*TASK INPUT*:
--------------------
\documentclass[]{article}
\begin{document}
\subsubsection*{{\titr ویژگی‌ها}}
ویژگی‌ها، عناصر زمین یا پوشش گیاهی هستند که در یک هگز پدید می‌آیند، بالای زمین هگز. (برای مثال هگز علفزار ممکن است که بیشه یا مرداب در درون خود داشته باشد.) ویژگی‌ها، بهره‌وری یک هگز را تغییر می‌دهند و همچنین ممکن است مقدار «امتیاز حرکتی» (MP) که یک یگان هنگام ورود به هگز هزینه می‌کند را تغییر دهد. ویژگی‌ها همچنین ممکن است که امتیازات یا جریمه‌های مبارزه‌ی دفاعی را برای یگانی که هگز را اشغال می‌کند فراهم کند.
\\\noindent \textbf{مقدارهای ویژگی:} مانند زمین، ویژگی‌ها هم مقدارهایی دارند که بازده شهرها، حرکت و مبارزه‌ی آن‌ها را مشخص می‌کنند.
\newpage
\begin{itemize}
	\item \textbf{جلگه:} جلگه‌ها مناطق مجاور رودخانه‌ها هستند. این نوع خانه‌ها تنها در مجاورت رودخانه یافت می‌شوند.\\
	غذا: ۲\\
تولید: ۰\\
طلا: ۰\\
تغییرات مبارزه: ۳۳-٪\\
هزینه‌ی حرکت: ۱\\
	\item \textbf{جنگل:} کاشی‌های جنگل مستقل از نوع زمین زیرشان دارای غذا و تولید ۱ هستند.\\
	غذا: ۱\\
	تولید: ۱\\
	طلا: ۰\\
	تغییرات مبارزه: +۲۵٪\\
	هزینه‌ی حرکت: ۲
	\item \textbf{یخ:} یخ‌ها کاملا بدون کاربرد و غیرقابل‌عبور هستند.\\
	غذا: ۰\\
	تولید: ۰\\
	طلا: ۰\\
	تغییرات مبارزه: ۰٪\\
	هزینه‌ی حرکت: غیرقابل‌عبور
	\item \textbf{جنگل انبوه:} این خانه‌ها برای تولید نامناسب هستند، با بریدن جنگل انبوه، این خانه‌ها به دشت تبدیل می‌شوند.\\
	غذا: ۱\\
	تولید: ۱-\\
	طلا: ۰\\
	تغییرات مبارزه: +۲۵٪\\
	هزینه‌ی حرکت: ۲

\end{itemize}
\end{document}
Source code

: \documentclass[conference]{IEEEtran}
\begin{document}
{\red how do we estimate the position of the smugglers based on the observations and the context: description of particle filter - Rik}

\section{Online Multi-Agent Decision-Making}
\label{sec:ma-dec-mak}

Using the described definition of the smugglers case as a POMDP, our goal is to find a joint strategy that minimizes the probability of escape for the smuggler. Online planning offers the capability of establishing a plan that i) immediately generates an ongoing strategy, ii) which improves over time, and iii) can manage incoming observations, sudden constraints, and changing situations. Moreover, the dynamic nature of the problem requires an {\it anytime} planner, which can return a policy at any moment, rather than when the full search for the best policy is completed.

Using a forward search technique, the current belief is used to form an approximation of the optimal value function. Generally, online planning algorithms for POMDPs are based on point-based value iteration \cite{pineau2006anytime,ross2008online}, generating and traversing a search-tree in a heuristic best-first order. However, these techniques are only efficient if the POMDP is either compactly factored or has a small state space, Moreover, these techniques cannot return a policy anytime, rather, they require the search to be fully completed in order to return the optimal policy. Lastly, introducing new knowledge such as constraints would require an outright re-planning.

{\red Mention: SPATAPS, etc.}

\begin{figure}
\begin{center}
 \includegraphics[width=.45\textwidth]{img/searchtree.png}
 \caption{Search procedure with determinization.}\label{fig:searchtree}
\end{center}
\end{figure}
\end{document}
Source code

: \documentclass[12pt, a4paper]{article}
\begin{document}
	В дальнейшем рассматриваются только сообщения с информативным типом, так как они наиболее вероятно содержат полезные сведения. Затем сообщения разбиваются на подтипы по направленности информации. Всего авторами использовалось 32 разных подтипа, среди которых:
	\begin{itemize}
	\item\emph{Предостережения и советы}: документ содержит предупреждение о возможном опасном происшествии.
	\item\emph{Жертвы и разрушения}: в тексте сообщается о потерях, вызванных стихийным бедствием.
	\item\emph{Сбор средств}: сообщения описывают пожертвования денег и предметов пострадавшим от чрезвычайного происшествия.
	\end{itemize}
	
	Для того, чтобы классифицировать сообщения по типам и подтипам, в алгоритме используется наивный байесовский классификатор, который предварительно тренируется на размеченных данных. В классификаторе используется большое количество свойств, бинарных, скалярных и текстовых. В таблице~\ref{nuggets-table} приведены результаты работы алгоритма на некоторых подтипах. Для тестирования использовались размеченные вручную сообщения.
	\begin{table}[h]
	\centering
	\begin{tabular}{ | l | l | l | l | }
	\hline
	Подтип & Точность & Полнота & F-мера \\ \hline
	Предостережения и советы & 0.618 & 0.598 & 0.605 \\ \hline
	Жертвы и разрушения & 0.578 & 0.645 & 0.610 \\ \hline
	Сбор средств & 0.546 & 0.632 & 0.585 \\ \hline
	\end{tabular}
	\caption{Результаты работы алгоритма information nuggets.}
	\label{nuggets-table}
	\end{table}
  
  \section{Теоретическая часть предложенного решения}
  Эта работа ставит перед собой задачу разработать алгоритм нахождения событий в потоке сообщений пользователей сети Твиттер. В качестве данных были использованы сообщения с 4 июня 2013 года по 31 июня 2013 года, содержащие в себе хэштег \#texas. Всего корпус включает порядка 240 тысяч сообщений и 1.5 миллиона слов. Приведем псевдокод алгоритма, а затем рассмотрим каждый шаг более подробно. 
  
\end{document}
--------------------
*EXERCISE*:
Look through the material above for the word "documentclass" and copy every line that has it.

*FINISHED TASK*:
\documentclass[]{article}
: \documentclass[conference]{IEEEtran}
: \documentclass[12pt, a4paper]{article}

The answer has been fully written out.